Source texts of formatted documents
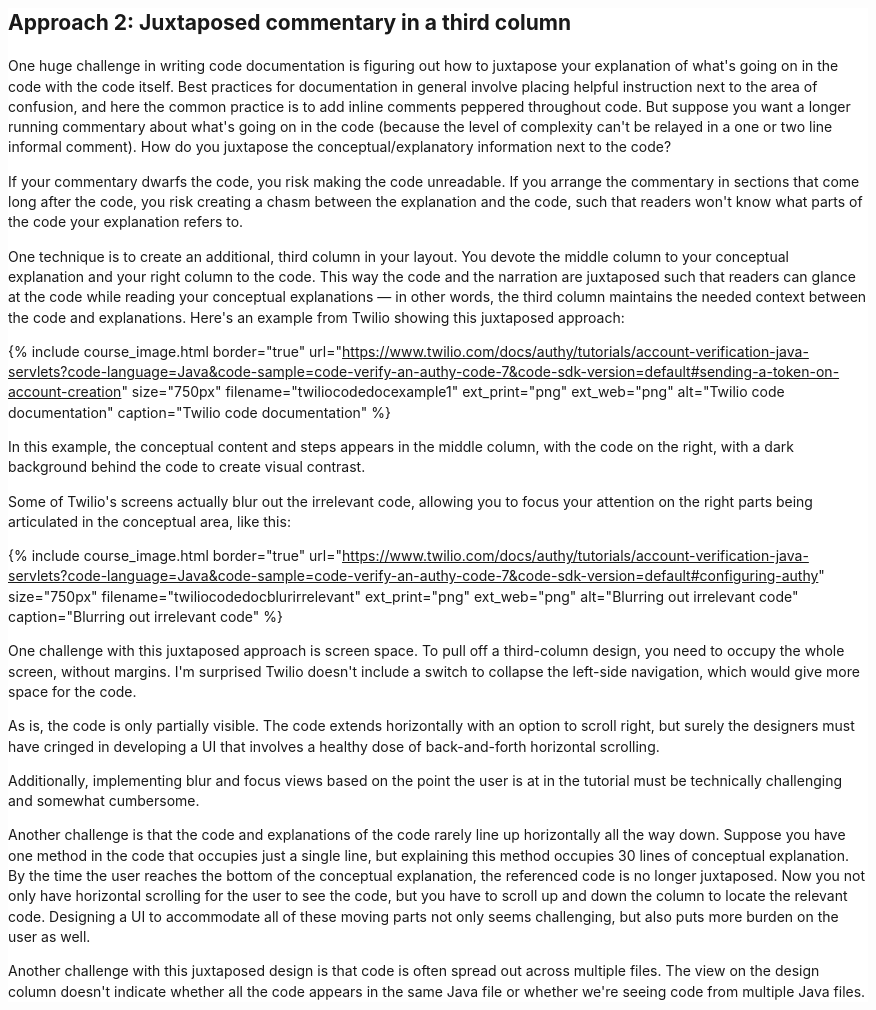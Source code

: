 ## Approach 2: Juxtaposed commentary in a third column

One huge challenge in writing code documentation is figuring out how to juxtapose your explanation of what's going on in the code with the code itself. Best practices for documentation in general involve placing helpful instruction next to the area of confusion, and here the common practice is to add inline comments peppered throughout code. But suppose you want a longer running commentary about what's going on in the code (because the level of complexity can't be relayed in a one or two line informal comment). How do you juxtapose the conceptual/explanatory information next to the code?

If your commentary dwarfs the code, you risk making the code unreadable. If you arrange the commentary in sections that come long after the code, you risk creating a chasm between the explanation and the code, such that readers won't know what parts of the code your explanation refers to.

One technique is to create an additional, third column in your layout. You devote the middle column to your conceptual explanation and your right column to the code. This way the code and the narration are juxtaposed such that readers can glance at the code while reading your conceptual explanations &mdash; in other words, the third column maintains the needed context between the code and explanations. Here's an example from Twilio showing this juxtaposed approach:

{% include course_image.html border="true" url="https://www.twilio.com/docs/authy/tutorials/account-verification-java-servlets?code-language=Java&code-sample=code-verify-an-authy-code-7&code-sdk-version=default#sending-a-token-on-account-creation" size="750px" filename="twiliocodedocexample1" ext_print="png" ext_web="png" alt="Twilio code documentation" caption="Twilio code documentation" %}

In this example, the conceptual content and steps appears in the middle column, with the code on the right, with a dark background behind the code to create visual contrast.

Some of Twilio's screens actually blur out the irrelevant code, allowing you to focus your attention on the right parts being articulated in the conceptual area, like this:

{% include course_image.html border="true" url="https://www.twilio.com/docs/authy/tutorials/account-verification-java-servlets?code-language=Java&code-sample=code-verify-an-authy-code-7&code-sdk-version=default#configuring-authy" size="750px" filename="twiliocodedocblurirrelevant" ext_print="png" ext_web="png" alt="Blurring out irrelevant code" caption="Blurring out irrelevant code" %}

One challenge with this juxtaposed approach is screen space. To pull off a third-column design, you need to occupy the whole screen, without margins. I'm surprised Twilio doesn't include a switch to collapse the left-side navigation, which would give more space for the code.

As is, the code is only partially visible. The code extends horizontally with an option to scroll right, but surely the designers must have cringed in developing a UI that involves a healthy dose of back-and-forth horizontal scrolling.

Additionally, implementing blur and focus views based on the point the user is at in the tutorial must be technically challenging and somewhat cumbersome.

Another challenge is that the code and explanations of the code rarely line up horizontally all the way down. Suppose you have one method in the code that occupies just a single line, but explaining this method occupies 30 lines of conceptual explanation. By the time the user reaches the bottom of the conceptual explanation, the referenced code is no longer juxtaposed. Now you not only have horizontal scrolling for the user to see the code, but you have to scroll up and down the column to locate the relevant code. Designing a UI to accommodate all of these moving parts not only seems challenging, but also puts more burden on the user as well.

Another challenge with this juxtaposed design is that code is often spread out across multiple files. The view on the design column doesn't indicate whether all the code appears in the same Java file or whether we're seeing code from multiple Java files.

--- Work required ---
Return, from the data above, each line in which the string "user" appears.

--- Reply to the task ---
Additionally, implementing blur and focus views based on the point the user is at in the tutorial must be technically challenging and somewhat cumbersome.
Another challenge is that the code and explanations of the code rarely line up horizontally all the way down. Suppose you have one method in the code that occupies just a single line, but explaining this method occupies 30 lines of conceptual explanation. By the time the user reaches the bottom of the conceptual explanation, the referenced code is no longer juxtaposed. Now you not only have horizontal scrolling for the user to see the code, but you have to scroll up and down the column to locate the relevant code. Designing a UI to accommodate all of these moving parts not only seems challenging, but also puts more burden on the user as well.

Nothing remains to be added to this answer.